Cloudflare explains outage that disrupted customer traffic; cause traced to oversized bot feature file

After thousands of sites displayed error pages yesterday due to a Cloudflare outage, the company has now explained that the problem originated from its system designed to protect websites from DDoS attacks.

Cloudflare’s “Bot Management” system prevents DDoS attacks such as traffic flooding, which can crash websites, and content-scraping attempts, which are used to extract data without authorisation.

The system uses an AI model to score incoming traffic requests. Each time a visitor tries to access a website, the AI assigns a score to determine whether the request comes from a bot. The model considers various features of the request, which are stored in a “feature file.”

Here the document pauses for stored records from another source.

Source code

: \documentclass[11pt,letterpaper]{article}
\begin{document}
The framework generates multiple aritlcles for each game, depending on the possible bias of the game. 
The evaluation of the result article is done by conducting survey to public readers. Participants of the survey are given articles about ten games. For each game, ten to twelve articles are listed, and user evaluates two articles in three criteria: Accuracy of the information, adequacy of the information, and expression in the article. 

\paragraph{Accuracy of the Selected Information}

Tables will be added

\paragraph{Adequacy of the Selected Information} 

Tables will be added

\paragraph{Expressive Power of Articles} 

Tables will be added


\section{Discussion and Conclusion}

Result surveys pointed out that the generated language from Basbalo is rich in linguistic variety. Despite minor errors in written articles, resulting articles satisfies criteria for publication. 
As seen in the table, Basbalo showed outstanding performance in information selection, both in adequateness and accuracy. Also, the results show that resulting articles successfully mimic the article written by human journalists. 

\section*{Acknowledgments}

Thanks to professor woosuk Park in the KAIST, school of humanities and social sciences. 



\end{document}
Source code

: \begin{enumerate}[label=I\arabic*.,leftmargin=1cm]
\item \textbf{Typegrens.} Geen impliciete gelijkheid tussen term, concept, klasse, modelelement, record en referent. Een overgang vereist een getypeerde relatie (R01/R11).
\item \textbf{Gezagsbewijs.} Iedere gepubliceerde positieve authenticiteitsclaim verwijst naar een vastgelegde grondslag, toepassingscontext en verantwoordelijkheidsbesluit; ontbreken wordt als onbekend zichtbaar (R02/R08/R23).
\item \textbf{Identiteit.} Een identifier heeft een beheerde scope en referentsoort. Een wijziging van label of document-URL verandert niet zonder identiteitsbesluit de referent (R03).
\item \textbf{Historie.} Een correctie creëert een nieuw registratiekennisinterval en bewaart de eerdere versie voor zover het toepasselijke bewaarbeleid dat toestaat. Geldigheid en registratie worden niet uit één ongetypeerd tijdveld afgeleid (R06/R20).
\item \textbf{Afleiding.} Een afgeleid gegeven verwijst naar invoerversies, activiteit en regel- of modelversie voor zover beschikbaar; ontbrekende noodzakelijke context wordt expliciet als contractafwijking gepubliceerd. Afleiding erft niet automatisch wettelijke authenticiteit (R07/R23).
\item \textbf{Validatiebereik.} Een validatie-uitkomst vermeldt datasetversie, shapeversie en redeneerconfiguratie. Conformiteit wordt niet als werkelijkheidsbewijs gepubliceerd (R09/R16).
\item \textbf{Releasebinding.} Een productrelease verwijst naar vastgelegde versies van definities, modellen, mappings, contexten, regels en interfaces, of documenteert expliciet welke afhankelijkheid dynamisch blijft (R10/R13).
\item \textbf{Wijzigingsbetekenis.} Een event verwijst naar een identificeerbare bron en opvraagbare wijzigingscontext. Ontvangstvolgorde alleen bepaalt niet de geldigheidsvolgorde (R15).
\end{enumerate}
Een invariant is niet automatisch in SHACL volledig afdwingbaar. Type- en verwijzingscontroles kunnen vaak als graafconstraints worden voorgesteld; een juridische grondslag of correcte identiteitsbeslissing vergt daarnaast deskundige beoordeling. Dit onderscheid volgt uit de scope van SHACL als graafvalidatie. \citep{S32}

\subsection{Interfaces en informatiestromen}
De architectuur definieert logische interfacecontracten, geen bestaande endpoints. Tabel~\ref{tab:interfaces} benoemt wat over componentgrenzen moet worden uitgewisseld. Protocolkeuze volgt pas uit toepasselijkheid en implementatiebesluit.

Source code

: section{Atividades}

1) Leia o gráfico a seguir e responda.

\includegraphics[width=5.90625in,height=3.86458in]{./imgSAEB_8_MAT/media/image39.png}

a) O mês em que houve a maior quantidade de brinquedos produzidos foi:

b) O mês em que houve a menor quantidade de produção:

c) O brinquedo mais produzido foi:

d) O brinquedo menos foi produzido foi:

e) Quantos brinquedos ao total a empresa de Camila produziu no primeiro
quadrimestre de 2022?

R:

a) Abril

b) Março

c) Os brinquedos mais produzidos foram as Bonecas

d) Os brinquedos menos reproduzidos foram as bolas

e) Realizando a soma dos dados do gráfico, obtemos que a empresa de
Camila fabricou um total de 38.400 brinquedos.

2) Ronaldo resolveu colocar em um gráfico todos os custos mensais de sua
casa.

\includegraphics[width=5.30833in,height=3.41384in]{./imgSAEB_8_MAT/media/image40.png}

This feature file is refreshed every five minutes to keep up to date with evolving bot behaviours and is used across Cloudflare’s network. However, a recent change caused the system to duplicate the information many times, making the feature file unusually large and ultimately triggering the outage.

As a result, attempts to access the many websites protected by this tool generated error pages.

Cloudflare CTO Dane Knecht posted on Twitter admitting his company had let customers and “the broader internet” down, and apologized to users.

The CTO explained that “a latent bug in a service underpinning our bot mitigation capability started to crash after a routine configuration change we made. That cascaded into a broad degradation of our network and other services.”

“The issue was not caused, directly or indirectly, by a cyberattack or malicious activity of any kind,” Cloudflare wrote.

Several high-profile customers were affected during the incident: OpenAI reported a “full outage” impacting ChatGPT, APIs and Sora that has since been resolved, design tool Canva flagged users unable to load the site due to issues at its CDN provider (Cloudflare), dating app Grindr logged a “Cloudflare Outage,” and Dropbox’s DocSend noted degraded performance tied to the Cloudflare event.

Impacted services included core CDN/security, Turnstile, Workers KV, and Access; authentication to the dashboard also failed during parts of the incident, Cloudflare said.

The firm assured that it is following up on the incident by “hardening ingestion of Cloudflare-generated configuration files”, enabling more global kill switches for features, eliminating the ability for core dumps, and reviewing failure modes for error conditions across all core proxy modules.